HOW TO COMPLETE THIS TASK: Take the lines from the beginning of the data below through the line holding "relation on real" and return exactly those.

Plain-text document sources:
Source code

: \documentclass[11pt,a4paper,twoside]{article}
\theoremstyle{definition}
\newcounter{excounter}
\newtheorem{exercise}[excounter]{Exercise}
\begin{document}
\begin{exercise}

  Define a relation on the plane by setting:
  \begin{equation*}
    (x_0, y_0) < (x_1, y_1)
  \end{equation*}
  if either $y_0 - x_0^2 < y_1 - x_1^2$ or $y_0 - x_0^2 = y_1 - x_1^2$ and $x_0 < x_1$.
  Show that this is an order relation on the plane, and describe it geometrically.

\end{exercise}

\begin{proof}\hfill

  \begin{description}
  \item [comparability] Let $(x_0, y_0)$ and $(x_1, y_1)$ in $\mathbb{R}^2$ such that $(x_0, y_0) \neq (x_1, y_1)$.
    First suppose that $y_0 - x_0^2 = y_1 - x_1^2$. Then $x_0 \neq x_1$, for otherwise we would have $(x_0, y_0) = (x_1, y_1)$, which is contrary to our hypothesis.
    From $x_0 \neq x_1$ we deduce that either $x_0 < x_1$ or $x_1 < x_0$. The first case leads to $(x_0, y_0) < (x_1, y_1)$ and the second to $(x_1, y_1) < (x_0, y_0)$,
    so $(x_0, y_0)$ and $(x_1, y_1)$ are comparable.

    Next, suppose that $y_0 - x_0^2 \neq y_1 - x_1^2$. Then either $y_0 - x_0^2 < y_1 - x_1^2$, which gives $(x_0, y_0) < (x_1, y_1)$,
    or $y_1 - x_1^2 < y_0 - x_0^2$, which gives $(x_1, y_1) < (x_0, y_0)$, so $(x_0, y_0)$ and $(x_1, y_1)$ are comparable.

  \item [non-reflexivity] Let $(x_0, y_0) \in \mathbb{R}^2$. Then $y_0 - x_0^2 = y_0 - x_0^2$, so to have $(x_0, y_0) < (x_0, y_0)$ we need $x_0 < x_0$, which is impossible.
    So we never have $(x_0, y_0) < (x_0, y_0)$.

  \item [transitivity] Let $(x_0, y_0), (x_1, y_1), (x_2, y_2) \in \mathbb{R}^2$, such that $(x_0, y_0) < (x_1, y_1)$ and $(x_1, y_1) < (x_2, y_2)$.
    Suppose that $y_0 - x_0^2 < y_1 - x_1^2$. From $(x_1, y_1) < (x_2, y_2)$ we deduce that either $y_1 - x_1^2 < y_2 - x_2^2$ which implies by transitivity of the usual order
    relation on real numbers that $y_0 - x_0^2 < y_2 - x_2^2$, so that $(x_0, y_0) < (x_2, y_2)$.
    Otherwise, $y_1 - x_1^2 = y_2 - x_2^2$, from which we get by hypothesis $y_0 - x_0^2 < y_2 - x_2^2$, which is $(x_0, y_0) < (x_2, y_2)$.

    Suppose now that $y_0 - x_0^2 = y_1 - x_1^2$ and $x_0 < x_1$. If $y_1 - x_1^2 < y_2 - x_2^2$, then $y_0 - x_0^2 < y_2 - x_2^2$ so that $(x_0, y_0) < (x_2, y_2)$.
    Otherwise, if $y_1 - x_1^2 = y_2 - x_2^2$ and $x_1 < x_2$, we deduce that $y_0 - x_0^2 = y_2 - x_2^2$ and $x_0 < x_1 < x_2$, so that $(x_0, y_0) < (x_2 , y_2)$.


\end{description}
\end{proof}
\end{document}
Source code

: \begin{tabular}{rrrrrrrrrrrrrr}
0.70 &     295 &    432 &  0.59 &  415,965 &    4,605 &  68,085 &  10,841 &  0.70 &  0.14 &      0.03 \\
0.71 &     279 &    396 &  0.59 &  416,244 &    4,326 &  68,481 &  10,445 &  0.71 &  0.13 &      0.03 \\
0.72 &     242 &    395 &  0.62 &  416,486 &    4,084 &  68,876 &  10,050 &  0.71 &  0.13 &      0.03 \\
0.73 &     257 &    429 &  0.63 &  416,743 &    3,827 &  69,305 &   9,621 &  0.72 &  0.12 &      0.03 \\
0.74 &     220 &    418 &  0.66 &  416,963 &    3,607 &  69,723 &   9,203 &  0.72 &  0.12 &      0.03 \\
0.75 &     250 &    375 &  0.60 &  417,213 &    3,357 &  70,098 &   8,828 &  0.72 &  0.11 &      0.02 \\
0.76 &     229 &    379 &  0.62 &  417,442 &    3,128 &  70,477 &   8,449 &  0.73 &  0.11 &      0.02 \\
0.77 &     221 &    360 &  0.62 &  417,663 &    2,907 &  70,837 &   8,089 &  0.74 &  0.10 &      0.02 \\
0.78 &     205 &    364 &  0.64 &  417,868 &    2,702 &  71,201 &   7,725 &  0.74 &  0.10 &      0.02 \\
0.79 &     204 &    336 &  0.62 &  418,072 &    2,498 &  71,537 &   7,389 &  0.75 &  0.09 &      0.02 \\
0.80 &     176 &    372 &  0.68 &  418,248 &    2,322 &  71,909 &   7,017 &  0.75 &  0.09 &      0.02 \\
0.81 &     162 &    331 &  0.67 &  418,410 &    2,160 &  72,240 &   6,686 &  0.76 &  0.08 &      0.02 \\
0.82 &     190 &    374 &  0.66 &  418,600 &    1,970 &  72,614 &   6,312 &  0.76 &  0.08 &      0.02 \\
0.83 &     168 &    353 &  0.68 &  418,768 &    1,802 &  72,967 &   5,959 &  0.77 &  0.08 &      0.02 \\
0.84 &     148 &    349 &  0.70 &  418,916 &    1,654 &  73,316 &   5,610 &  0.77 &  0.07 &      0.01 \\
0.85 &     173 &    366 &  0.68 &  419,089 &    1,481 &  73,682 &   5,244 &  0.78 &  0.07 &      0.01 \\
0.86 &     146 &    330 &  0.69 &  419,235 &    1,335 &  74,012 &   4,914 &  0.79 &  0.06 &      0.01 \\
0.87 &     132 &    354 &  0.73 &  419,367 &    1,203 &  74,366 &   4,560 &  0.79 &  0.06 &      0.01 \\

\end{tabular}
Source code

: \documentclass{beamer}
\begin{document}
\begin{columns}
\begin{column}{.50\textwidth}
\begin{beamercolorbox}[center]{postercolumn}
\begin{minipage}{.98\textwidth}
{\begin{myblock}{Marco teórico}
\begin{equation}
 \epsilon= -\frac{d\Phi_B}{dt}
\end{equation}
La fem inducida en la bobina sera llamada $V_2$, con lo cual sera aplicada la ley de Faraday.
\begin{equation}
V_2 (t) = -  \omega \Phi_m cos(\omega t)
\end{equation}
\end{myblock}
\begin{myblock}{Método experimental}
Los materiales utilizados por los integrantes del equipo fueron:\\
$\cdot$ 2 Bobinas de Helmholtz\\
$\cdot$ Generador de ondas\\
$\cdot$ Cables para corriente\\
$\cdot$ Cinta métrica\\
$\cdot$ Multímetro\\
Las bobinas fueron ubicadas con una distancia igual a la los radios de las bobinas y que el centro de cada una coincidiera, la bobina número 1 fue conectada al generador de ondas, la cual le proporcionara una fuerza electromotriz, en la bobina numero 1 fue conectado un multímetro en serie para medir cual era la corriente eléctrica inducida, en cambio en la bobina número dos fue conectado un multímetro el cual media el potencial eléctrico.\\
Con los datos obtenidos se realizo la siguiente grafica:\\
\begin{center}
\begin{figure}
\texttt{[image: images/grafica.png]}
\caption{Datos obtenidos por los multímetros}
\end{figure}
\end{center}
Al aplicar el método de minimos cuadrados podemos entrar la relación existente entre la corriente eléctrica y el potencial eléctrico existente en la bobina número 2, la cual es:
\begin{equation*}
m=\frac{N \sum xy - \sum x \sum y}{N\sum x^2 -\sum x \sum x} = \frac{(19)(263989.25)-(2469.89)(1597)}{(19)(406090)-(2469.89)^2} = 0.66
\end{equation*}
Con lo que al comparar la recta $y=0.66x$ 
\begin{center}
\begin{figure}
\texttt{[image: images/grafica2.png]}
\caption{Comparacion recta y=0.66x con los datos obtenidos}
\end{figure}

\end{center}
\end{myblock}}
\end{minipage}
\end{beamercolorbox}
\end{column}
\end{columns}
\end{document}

TASK RESULT:
Source code

: \documentclass[11pt,a4paper,twoside]{article}
\theoremstyle{definition}
\newcounter{excounter}
\newtheorem{exercise}[excounter]{Exercise}
\begin{document}
\begin{exercise}

  Define a relation on the plane by setting:
  \begin{equation*}
    (x_0, y_0) < (x_1, y_1)
  \end{equation*}
  if either $y_0 - x_0^2 < y_1 - x_1^2$ or $y_0 - x_0^2 = y_1 - x_1^2$ and $x_0 < x_1$.
  Show that this is an order relation on the plane, and describe it geometrically.

\end{exercise}

\begin{proof}\hfill

  \begin{description}
  \item [comparability] Let $(x_0, y_0)$ and $(x_1, y_1)$ in $\mathbb{R}^2$ such that $(x_0, y_0) \neq (x_1, y_1)$.
    First suppose that $y_0 - x_0^2 = y_1 - x_1^2$. Then $x_0 \neq x_1$, for otherwise we would have $(x_0, y_0) = (x_1, y_1)$, which is contrary to our hypothesis.
    From $x_0 \neq x_1$ we deduce that either $x_0 < x_1$ or $x_1 < x_0$. The first case leads to $(x_0, y_0) < (x_1, y_1)$ and the second to $(x_1, y_1) < (x_0, y_0)$,
    so $(x_0, y_0)$ and $(x_1, y_1)$ are comparable.

    Next, suppose that $y_0 - x_0^2 \neq y_1 - x_1^2$. Then either $y_0 - x_0^2 < y_1 - x_1^2$, which gives $(x_0, y_0) < (x_1, y_1)$,
    or $y_1 - x_1^2 < y_0 - x_0^2$, which gives $(x_1, y_1) < (x_0, y_0)$, so $(x_0, y_0)$ and $(x_1, y_1)$ are comparable.

  \item [non-reflexivity] Let $(x_0, y_0) \in \mathbb{R}^2$. Then $y_0 - x_0^2 = y_0 - x_0^2$, so to have $(x_0, y_0) < (x_0, y_0)$ we need $x_0 < x_0$, which is impossible.
    So we never have $(x_0, y_0) < (x_0, y_0)$.

  \item [transitivity] Let $(x_0, y_0), (x_1, y_1), (x_2, y_2) \in \mathbb{R}^2$, such that $(x_0, y_0) < (x_1, y_1)$ and $(x_1, y_1) < (x_2, y_2)$.
    Suppose that $y_0 - x_0^2 < y_1 - x_1^2$. From $(x_1, y_1) < (x_2, y_2)$ we deduce that either $y_1 - x_1^2 < y_2 - x_2^2$ which implies by transitivity of the usual order
    relation on real numbers that $y_0 - x_0^2 < y_2 - x_2^2$, so that $(x_0, y_0) < (x_2, y_2)$.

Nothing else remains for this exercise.